“Abriu-lhes o entendimento para compreenderem as Escrituras”
Ao sepulcro vazio, seguem-se as aparições de Cristo ressuscitado. A ressurreição teve lugar no silêncio da noite. Ninguém testemunhou aquele momento. Por isso, Jesus aparece, por diversas vezes, aos apóstolos e a muitas outras pessoas. Jesus dá-lhes a oportunidade de O verem e ouvirem, de O tocarem e conviverem com Ele, de modo a dissipar todas as possíveis dúvidas relativas à sua ressurreição.
No episódio de hoje, Jesus começa por mostrar as mãos e os pés, onde são bem visíveis os sinais da crucifixão. Pede-lhes para tocarem e verem. Insiste: “sou Eu mesmo”. “Não estais a sonhar nem alucinados e Eu não sou um fantasma nem um espírito”. Depois, para dar maior credibilidade às suas palavras e consistência à visão dos apóstolos, Jesus come uma posta de peixe assado. É algo de muito concreto e familiar. Como se isso não bastasse, Jesus abre o entendimento dos apóstolos para compreenderem que tudo quanto estava a acontecer era, afinal, o cumprimento da Escritura. A Escritura constitui, para aqueles que a aceitam como livro sagrado, uma prova poderosa da ressurreição de Jesus.
Jesus já lhes tinha dito que toda a Escritura (Lei, Profetas e Salmos) falava d’Ele e que tudo tinha de se cumprir. Agora, concretiza que “está escrito que o Messias havia de sofrer e de ressuscitar dos mortos ao terceiro dia”. Por conseguinte, se os apóstolos tivessem entendido a Escritura não teria experimentado tantas dificuldades em compreender e aceitar a realidade e o mistério da morte e ressurreição. Pelo contrário, teriam concluído que Jesus não podia não ter ressuscitado dos mortos.
“Abriu-lhes o entendimento”. A luz da ressurreição e o Espírito Santo que Jesus lhes comunica, logo na primeira aparição (Jo 20,22), dão aos apóstolos uma nova capacidade para entenderem a Escritura, ou seja, para nela descobrirem os desígnios de Deus e o mistério de Cristo. A ressurreição, qual final feliz da história de Cristo e da história da salvação, permite uma perspectiva abrangente e plena do todo da Escritura. Quem olha para o caminho que percorre desde a perspectiva do ponto de partida ou de cada etapa a que vai chegando, tem uma visão diferente, mais limitada e imprecisa, do que quem olha o mesmo caminho depois de ter chegado ao fim e desde a perspectiva da meta.

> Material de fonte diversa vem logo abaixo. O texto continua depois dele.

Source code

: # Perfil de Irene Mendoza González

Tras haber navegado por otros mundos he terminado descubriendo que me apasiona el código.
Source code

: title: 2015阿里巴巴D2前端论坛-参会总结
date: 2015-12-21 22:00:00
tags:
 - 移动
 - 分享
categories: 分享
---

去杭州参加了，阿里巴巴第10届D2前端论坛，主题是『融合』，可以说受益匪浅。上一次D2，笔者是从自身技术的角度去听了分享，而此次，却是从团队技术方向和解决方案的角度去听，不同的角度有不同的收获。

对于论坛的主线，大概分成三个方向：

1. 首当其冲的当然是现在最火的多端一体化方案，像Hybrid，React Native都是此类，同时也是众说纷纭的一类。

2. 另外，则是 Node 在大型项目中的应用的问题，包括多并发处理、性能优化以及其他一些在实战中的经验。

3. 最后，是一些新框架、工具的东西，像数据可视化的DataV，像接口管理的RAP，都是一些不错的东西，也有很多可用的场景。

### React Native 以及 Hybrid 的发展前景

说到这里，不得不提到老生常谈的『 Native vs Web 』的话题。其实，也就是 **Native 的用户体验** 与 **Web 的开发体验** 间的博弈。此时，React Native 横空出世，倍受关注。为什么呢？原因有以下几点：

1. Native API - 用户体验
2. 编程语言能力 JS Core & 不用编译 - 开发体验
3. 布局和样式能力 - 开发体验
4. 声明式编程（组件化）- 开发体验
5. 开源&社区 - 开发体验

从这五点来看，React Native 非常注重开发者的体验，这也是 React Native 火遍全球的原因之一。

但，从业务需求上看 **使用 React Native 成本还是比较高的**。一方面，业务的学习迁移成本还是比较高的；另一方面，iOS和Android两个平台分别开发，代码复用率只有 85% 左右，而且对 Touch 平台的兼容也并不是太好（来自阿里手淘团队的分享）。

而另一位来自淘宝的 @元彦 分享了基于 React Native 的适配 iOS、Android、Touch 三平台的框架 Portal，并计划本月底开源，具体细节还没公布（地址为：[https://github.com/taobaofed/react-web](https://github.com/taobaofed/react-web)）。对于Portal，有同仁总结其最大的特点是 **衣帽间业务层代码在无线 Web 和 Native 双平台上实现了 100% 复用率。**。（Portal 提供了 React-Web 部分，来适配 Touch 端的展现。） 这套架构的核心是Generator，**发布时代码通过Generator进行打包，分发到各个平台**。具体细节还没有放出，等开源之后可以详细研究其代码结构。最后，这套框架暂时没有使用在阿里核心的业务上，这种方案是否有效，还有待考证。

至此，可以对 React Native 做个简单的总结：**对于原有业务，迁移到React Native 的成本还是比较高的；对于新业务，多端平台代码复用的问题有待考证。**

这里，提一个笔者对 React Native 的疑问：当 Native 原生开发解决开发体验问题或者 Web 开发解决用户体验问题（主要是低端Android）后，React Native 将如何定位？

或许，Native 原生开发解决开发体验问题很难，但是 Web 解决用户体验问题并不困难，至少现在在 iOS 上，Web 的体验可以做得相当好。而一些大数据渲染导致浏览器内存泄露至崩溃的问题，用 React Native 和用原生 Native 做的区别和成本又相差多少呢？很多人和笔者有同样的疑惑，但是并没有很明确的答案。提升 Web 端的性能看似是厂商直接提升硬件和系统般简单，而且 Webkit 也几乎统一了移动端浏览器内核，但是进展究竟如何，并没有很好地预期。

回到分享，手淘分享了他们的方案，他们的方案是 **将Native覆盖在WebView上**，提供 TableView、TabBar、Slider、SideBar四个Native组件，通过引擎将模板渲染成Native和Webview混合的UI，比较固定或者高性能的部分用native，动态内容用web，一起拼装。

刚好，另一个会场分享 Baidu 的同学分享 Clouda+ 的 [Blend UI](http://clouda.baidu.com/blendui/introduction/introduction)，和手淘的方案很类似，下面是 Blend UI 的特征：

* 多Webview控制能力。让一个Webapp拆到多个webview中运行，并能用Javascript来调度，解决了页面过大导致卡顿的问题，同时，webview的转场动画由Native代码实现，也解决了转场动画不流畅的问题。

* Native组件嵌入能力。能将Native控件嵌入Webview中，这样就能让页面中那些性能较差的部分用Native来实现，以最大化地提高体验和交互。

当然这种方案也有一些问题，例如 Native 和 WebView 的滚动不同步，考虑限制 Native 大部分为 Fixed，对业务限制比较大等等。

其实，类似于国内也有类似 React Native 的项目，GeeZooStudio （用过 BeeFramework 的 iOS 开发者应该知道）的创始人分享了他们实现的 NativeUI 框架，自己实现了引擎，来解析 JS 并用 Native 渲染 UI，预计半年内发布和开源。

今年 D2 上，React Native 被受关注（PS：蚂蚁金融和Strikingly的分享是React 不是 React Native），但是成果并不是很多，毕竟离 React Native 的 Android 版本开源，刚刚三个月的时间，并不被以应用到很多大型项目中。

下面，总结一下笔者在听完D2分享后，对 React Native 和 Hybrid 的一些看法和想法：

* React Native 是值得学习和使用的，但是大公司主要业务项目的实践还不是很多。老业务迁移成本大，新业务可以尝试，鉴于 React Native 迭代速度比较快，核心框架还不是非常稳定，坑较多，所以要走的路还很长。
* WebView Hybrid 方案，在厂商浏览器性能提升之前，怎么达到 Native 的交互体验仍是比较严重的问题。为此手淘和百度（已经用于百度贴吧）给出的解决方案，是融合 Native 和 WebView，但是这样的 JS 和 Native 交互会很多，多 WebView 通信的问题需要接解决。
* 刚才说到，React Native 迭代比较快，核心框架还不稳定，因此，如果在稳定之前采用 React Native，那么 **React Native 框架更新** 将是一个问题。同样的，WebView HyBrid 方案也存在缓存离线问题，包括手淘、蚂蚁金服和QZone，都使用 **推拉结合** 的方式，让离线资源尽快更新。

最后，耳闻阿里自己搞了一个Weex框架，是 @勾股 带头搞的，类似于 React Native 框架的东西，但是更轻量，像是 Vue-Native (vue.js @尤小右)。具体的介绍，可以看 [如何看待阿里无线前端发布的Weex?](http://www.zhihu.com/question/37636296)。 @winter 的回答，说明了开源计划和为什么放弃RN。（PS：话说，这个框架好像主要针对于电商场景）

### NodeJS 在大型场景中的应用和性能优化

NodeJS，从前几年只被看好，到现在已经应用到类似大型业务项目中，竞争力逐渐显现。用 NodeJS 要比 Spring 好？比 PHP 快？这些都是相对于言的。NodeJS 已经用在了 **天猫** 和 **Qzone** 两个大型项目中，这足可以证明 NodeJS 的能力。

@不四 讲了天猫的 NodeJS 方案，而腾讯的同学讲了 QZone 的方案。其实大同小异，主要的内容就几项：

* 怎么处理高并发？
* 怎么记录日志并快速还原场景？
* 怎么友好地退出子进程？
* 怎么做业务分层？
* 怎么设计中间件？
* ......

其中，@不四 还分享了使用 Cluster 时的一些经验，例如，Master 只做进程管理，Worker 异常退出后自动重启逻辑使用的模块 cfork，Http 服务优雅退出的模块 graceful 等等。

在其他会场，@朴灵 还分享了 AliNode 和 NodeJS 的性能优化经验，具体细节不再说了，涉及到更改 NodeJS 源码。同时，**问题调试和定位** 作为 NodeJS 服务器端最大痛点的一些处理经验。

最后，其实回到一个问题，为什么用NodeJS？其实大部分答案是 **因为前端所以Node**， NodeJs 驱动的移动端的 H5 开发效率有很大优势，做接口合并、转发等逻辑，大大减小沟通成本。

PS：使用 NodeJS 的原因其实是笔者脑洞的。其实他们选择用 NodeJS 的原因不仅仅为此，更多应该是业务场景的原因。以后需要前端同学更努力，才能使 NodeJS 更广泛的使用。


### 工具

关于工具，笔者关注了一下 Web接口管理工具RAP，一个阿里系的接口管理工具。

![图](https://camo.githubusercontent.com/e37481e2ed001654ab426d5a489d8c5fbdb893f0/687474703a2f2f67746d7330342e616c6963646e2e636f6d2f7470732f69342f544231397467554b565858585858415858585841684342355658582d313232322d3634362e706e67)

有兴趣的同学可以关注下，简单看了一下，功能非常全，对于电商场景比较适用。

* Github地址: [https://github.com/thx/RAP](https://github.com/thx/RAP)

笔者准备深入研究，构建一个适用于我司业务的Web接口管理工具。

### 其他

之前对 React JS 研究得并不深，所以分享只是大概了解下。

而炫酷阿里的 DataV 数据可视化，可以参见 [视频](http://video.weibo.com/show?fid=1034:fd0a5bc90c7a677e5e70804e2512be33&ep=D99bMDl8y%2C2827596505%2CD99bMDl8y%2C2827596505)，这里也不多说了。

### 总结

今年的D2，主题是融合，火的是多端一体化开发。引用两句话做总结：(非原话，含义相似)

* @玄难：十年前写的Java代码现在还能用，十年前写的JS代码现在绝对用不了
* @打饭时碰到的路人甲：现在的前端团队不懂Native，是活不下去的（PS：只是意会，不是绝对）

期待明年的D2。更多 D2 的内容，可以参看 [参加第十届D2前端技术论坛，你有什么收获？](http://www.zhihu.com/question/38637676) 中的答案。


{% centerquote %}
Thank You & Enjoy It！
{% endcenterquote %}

Algo semelhante acontece com a Escritura. Quem percorre/lê a Bíblia, sem a perspectiva da ressurreição e uma visão de conjunto, tem imensa dificuldade em entender o sentido de muitos textos bem como de captar a presença e acção de Deus em muitos dos acontecimentos que eles narram. Porém, à luz da ressurreição, é possível descobrir a lógica e o fio condutor de toda a revelação e a coerência do amor de Deus que atravessa toda a história humana. A luz da ressurreição, ver tudo a partir do seu pleno cumprimento, permite ter uma justa percepção das promessas, dos anúncios e das figuras do Antigo Testamento. E ainda atingir por dentro o significado e o alcance de tudo o que Jesus disse e fez. Na verdade, como os evangelistas registam e confirmam, os apóstolos, em muitos casos, só depois da ressurreição de Jesus, compreenderam o que Ele quis significar e ensinar com as suas palavras, as suas obras e os seus sinais.
“… para compreenderem as Escrituras”. E depois de compreenderem a Escritura no que Lhe diz respeito, Jesus quer que os apóstolos preguem “em seu nome o arrependimento e o perdão dos pecados a todas as nações”. São João lembra que Jesus “ é a vítima de propiciação pelos nossos pecados …” (segunda leitura). Por sua vez, Pedro, na fidelidade à missão recebida, exorta os seus ouvintes: “arrependei-vos e convertei-vos para que os vossos pecados sejam perdoados” (primeira leitura). A missão dos apóstolos consiste, por um lado, em levar as pessoas ao arrependimento e, por outro, em perdoar efectivamente os pecados dos homens. “Àqueles a quem perdoardes os pecados, ficarão perdoados” (Jo 20,23). A remissão e o perdão dos pecados são o grande e admirável dom que nos vem da morte e ressurreição de Jesus. E é neste perdão que nós experimentamos a força transformadora do amor misericordioso de Deus. O perdão de Deus recria, renova e liberta completamente o homem. Faz de nós homens e mulheres ressuscitados!